Garlic is often a very common addition to various dishes. Right from adding a zing to bread to being a major flavouring agent in biriyanis, those pungent, white blubs of flavour lend a very characteristic taste to whatever they are added to. But garlic is known to have many health benefits as well.
Garlic helps relieve respiratory disorders. Garlic, when sautéed in oil releases certain sulphur compounds called vinyldiithins, which are extremely potent bronchodilators (open air passageways in lungs), thereby relieving breathlessness.
For centuries, garlic has been used to combat infectious diseases. The herb is a powerful antimicrobial, killing unwanted invaders in the body such as bacteria, protozoa, fungi and viruses Â.

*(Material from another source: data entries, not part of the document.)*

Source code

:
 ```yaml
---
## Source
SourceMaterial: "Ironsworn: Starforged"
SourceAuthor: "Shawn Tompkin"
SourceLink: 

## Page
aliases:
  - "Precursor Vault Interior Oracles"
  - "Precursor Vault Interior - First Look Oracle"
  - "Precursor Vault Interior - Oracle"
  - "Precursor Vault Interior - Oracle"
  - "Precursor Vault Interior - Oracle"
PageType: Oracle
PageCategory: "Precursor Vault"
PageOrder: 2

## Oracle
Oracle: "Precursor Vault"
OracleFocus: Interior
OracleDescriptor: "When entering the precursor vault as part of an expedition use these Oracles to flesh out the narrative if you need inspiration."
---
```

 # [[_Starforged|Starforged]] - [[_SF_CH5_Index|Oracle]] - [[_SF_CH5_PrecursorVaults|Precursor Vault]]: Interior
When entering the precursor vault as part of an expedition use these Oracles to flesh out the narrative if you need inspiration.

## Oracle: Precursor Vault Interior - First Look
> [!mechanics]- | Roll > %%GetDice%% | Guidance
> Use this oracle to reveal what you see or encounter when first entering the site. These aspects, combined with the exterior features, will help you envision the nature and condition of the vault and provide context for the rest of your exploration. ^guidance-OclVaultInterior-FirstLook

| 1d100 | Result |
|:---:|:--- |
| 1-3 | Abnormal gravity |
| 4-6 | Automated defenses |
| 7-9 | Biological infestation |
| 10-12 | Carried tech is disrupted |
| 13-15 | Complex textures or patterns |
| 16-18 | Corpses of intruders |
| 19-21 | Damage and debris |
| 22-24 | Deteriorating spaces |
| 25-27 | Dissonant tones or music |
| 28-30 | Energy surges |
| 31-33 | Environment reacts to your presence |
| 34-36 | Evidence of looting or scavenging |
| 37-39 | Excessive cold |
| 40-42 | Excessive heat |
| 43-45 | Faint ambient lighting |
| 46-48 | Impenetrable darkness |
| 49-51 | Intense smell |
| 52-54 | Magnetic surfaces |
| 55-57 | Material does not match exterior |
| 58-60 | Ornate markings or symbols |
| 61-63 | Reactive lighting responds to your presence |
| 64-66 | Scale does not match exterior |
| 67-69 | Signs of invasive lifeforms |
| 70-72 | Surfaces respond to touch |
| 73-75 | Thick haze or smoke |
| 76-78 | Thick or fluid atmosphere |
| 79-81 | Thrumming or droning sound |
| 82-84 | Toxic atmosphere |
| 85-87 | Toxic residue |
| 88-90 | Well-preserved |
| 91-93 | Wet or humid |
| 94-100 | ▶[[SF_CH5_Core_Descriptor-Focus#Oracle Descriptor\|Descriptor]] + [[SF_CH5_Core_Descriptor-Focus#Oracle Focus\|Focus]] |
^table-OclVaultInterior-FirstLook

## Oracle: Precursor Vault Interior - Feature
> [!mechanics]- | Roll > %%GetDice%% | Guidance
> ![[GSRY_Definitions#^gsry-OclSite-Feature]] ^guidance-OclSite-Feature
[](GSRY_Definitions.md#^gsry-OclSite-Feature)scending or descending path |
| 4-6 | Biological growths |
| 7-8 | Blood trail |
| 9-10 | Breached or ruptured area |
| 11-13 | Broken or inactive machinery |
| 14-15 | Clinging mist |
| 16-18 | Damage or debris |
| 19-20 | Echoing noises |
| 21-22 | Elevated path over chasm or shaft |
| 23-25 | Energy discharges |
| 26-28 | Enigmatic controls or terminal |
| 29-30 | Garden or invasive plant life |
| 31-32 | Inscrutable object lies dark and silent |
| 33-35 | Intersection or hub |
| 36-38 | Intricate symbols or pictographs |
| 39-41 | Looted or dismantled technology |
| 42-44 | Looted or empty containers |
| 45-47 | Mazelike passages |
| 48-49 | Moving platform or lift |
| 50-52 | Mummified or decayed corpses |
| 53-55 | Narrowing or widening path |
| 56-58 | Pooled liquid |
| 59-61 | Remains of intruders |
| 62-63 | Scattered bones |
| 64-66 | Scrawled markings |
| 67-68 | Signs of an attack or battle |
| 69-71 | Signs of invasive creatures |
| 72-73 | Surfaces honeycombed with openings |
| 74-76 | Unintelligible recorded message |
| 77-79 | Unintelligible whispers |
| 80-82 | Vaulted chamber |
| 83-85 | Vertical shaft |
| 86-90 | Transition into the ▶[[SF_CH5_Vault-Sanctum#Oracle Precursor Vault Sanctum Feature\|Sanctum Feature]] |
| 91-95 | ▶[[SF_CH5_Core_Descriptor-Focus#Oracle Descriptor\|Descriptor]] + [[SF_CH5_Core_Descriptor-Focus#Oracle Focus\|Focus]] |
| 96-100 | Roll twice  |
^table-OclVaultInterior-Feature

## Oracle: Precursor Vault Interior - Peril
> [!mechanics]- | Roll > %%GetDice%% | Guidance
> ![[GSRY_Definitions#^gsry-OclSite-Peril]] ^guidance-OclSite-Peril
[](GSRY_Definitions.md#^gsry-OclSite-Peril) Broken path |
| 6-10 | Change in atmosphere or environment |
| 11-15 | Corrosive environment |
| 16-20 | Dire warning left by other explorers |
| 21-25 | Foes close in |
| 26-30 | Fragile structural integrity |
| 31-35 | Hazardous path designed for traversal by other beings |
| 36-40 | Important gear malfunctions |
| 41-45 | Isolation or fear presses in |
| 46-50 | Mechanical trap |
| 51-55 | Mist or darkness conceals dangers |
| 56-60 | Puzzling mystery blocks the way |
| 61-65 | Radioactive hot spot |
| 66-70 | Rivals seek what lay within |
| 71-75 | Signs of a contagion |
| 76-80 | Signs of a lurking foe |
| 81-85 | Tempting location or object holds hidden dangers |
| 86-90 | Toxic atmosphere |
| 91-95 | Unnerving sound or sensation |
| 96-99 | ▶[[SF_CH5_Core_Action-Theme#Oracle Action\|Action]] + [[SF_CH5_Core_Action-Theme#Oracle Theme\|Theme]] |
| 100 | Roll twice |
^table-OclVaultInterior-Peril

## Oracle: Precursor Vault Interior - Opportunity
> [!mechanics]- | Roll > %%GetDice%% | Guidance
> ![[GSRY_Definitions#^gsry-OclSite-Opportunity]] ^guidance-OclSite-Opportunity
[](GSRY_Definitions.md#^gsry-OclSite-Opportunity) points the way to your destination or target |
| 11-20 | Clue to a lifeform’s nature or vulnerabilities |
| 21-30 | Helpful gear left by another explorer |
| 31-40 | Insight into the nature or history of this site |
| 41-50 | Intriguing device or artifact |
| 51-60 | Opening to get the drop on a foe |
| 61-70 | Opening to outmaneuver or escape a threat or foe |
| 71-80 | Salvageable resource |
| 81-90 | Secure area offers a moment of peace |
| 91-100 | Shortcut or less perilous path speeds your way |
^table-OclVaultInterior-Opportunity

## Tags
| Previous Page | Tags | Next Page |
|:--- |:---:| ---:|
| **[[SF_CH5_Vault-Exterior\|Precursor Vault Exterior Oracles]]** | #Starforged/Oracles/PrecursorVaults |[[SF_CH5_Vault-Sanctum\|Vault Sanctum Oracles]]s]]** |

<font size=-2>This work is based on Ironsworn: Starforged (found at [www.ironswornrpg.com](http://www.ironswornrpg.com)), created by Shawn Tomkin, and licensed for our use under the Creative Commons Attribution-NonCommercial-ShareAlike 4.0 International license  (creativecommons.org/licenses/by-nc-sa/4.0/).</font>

Garlic has several compounds shown to lower blood sugar levels. This is essential to people who are living with diabetes. One of the possible ways garlic may do this is by stimulating the pancreas to increase insulin production.
Garlic is very effective in preventing sticky blood platelets from clumping together and therefore lessens the risk of strokes and heart attacks. It lowers the cholesterol levels and reduces high blood pressure.
The sulphur-containing compound, Allicin, found in fresh, crushed or chewed garlic has anti-bacterial and anti-fungal properties, and some startling claims mention that it may help prevent some forms of cancer too.